J'aimerais, très sincèrement, remercier nos élus qui ont un oeil attentif et travaillent à la protection de notre eau potable. À la séance municipale de Granby du lundi 3 avril dernier, la Ville de Granby a adopté une résolution éloquente de notre position vis-à-vis la protection de notre eau, appuyant la position des municipalités qui adoptent le règlement d'un rayon de protection plus important de leurs sources d'eau potable. Aussi, la Ville demande que la loi 106 soit modifiée. Je suis fière de notre municipalité et de son orientation très claire dans ce dossier. Là, je vous demande un pas de plus...
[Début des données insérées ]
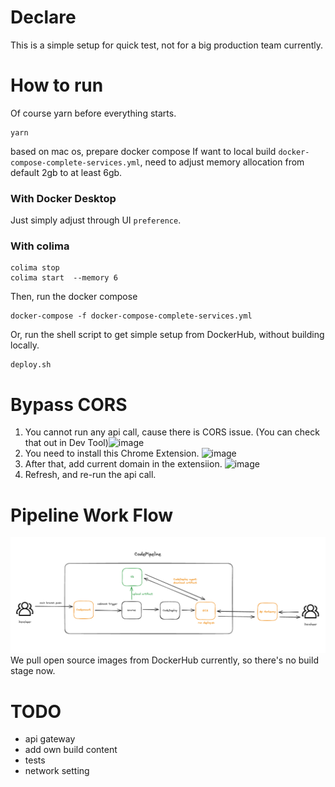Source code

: # Declare
This is a simple setup for quick test, not for a big production team currently.

# How to run 
Of course yarn before everything starts.
```
yarn
```

based on mac os, prepare docker compose
If want to local build `docker-compose-complete-services.yml`, need to adjust memory allocation from default 2gb to at least 6gb.

### With Docker Desktop
Just simply adjust through UI `preference`.

### With colima
```
colima stop
colima start  --memory 6
```
Then, run the docker compose 

```
docker-compose -f docker-compose-complete-services.yml
```

Or, run the shell script to get simple setup from DockerHub, without building locally.

```
deploy.sh
```

# Bypass CORS
1. You cannot run any api call, cause there is CORS issue. (You can check that out in Dev Tool)![image](https://github.com/ShinJustinHolly3317/selfhost-hoppscotch/assets/83599048/0d5fd8de-69da-4780-afd3-d9f61d64ca17)
2. You need to install this Chrome Extension. ![image](https://github.com/ShinJustinHolly3317/selfhost-hoppscotch/assets/83599048/dba54378-7e02-4286-a2f9-c1f18c3b15aa)
3. After that, add current domain in the extensiion. ![image](https://github.com/ShinJustinHolly3317/selfhost-hoppscotch/assets/83599048/c8b494b6-cb0d-4bad-81f3-f3c9ba702c6f)
4. Refresh, and re-run the api call.



# Pipeline Work Flow
![alt text](./doc/image.png)
We pull open source images from DockerHub currently, so there's no build stage now.
# TODO
- api gateway
- add own build content
- tests
- network setting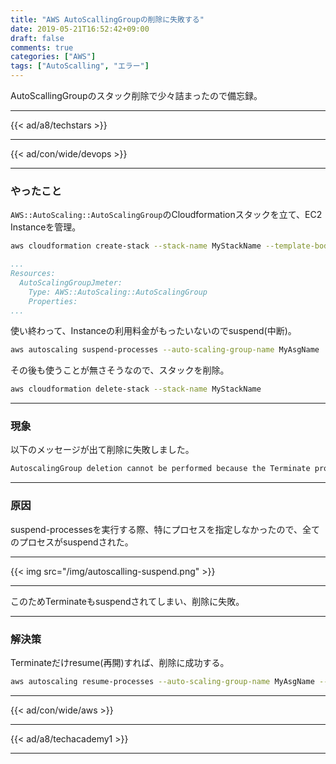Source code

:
 ```yaml
---
title: "AWS AutoScallingGroupの削除に失敗する"
date: 2019-05-21T16:52:42+09:00
draft: false
comments: true
categories: ["AWS"]
tags: ["AutoScalling", "エラー"]
---
```


AutoScallingGroupのスタック削除で少々詰まったので備忘録。

<!--more-->

---

{{< ad/a8/techstars >}}

---

{{< ad/con/wide/devops >}}

---

### やったこと

`AWS::AutoScaling::AutoScalingGroup`のCloudformationスタックを立て、EC2 Instanceを管理。

```sh
aws cloudformation create-stack --stack-name MyStackName --template-body file://mytemplate.yml
```

```yml
...
Resources:
  AutoScalingGroupJmeter:
    Type: AWS::AutoScaling::AutoScalingGroup
    Properties:
...
```

使い終わって、Instanceの利用料金がもったいないのでsuspend(中断)。

```sh
aws autoscaling suspend-processes --auto-scaling-group-name MyAsgName
```

その後も使うことが無さそうなので、スタックを削除。

```sh
aws cloudformation delete-stack --stack-name MyStackName
```

---

### 現象

以下のメッセージが出て削除に失敗しました。

```sh
AutoscalingGroup deletion cannot be performed because the Terminate process has been suspended; please resume this process and then retry stack deletion.
```

---

### 原因

suspend-processesを実行する際、特にプロセスを指定しなかったので、全てのプロセスがsuspendされた。

---

{{< img src="/img/autoscalling-suspend.png" >}}

---

このためTerminateもsuspendされてしまい、削除に失敗。

---

### 解決策

Terminateだけresume(再開)すれば、削除に成功する。

```sh
aws autoscaling resume-processes --auto-scaling-group-name MyAsgName --scaling-processes Terminate
```

---

{{< ad/con/wide/aws >}}

---

{{< ad/a8/techacademy1 >}}

---
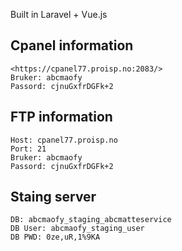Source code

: Built in Laravel + Vue.js

## Cpanel information

```
<https://cpanel77.proisp.no:2083/>
Bruker: abcmaofy
Passord: cjnuGxfrDGFk+2

```

## FTP information

```
Host: cpanel77.proisp.no
Port: 21
Bruker: abcmaofy
Passord: cjnuGxfrDGFk+2

```

## Staing server

```
DB: abcmaofy_staging_abcmatteservice
DB User: abcmaofy_staging_user
DB PWD: 0ze,uR,1%9KA
```
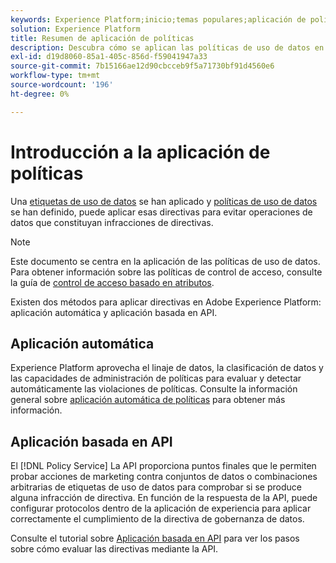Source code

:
 ```yaml
---
keywords: Experience Platform;inicio;temas populares;aplicación de políticas;aplicación automática;aplicación basada en API;gobernanza de datos
solution: Experience Platform
title: Resumen de aplicación de políticas
description: Descubra cómo se aplican las políticas de uso de datos en Adobe Experience Platform.
exl-id: d19d8060-85a1-405c-856d-f59041947a33
source-git-commit: 7b15166ae12d90cbcceb9f5a71730bf91d4560e6
workflow-type: tm+mt
source-wordcount: '196'
ht-degree: 0%

---
```


# Introducción a la aplicación de políticas

Una [etiquetas de uso de datos](../labels/overview.md) se han aplicado y [políticas de uso de datos](../policies/overview.md) se han definido, puede aplicar esas directivas para evitar operaciones de datos que constituyan infracciones de directivas.

>[!NOTE]
>
>Este documento se centra en la aplicación de las políticas de uso de datos. Para obtener información sobre las políticas de control de acceso, consulte la guía de [control de acceso basado en atributos](../../access-control/abac/overview.md).

Existen dos métodos para aplicar directivas en Adobe Experience Platform: aplicación automática y aplicación basada en API.

## Aplicación automática

Experience Platform aprovecha el linaje de datos, la clasificación de datos y las capacidades de administración de políticas para evaluar y detectar automáticamente las violaciones de políticas. Consulte la información general sobre [aplicación automática de políticas](./auto-enforcement.md) para obtener más información.

## Aplicación basada en API

El [!DNL Policy Service] La API proporciona puntos finales que le permiten probar acciones de marketing contra conjuntos de datos o combinaciones arbitrarias de etiquetas de uso de datos para comprobar si se produce alguna infracción de directiva. En función de la respuesta de la API, puede configurar protocolos dentro de la aplicación de experiencia para aplicar correctamente el cumplimiento de la directiva de gobernanza de datos.

Consulte el tutorial sobre [Aplicación basada en API](./api-enforcement.md) para ver los pasos sobre cómo evaluar las directivas mediante la API.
Le 10 décembre 2016, la loi provinciale 106 a été adoptée sous bâillon. Le chapitre IV de cette loi traite des hydrocarbures. Cela a, en effet, vendu le sous-sol de notre province à l'industrie gazière et pétrolière. Cela a ouvert toute grande la porte à l'exploration, la production, le stockage, l'exploitation, et le transport des gaz de schiste (on parle ici de fracturation hydraulique). 
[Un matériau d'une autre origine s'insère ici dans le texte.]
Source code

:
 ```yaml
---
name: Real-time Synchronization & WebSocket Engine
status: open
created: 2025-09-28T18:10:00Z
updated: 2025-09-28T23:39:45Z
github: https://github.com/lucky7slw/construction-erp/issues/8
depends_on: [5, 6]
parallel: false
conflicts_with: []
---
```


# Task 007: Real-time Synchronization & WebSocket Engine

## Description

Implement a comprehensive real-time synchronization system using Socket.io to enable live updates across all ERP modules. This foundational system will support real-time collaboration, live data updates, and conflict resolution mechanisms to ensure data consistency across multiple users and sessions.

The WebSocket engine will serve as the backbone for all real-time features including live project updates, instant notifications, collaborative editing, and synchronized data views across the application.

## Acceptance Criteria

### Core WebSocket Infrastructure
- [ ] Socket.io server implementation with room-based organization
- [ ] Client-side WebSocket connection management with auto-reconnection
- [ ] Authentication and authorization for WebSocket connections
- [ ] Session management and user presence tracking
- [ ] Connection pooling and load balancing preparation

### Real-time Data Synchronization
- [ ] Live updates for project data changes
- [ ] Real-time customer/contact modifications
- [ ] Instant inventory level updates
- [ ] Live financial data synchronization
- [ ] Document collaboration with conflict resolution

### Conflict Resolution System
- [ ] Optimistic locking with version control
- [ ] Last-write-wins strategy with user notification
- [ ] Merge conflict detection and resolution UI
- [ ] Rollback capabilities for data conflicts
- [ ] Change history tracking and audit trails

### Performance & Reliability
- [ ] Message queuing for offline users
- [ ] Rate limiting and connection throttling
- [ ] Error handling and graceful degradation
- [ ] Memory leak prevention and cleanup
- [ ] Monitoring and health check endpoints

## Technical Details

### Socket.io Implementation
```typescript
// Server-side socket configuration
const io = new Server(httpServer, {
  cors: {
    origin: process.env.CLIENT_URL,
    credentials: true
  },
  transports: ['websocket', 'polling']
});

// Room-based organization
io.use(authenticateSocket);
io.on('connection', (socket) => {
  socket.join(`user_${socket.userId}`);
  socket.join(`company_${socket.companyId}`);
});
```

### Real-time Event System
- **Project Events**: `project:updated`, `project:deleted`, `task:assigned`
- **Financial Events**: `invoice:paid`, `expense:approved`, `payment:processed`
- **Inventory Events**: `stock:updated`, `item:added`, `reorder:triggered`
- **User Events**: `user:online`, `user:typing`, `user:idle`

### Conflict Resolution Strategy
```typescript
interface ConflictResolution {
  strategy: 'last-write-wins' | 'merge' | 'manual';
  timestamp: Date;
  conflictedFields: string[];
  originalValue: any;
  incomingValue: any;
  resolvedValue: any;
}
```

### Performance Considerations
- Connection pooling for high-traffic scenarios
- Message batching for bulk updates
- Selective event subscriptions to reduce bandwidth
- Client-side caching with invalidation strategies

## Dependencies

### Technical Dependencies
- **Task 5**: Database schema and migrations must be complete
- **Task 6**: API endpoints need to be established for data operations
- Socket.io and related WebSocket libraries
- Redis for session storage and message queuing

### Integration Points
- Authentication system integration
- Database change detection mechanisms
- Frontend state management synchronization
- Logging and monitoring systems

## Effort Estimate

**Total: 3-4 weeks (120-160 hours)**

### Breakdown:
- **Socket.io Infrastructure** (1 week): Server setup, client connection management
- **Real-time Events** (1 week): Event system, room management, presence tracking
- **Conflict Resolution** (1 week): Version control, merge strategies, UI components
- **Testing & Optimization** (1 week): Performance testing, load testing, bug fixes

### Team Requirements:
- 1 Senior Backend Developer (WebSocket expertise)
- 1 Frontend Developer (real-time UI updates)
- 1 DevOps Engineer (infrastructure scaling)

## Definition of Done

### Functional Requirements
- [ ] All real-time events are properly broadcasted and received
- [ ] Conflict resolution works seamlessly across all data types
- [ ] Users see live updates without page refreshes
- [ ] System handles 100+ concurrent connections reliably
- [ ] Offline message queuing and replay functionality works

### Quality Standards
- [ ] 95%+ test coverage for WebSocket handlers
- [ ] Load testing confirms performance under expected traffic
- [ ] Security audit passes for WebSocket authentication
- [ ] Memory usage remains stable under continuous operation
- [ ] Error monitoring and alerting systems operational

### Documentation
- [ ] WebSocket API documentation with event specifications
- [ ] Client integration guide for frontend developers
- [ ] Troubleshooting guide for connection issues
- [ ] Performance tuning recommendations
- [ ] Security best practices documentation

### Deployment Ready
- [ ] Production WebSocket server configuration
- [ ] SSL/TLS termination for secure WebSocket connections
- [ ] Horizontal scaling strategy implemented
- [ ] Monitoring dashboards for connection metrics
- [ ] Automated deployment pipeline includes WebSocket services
Le 13 décembre, tout juste 3 jours plus tard, l'Environmental Protection Agency a présenté le fruit de sa longue revue des recherches scientifiques (une demande de l'ancien président Obama) : c'est irréfutable, la fracturation hydraulique pollue l'eau potable.

À l'heure actuelle, les MRC de Lotbinière et Bécancour sont visées par la compagnie Questerre, une compagnie albertaine qui souhaite débuter un projet pilote de fracturation hydraulique et d'exploration des gaz de schiste dès cet été dans la forêt seigneuriale Joly. Le 8 mars, Journée internationale des droits de la femme, il y avait plus de 180 citoyens/citoyennes inquiets à la rencontre de la MRC de Lotbinière à s'informer et à exprimer leur désaccord... J'étais avec eux, cette soirée-là. Cela me tient à coeur. Vous savez, je suis une mère et une grand-mère et je désire protéger l'eau potable pour ma famille et la vôtre.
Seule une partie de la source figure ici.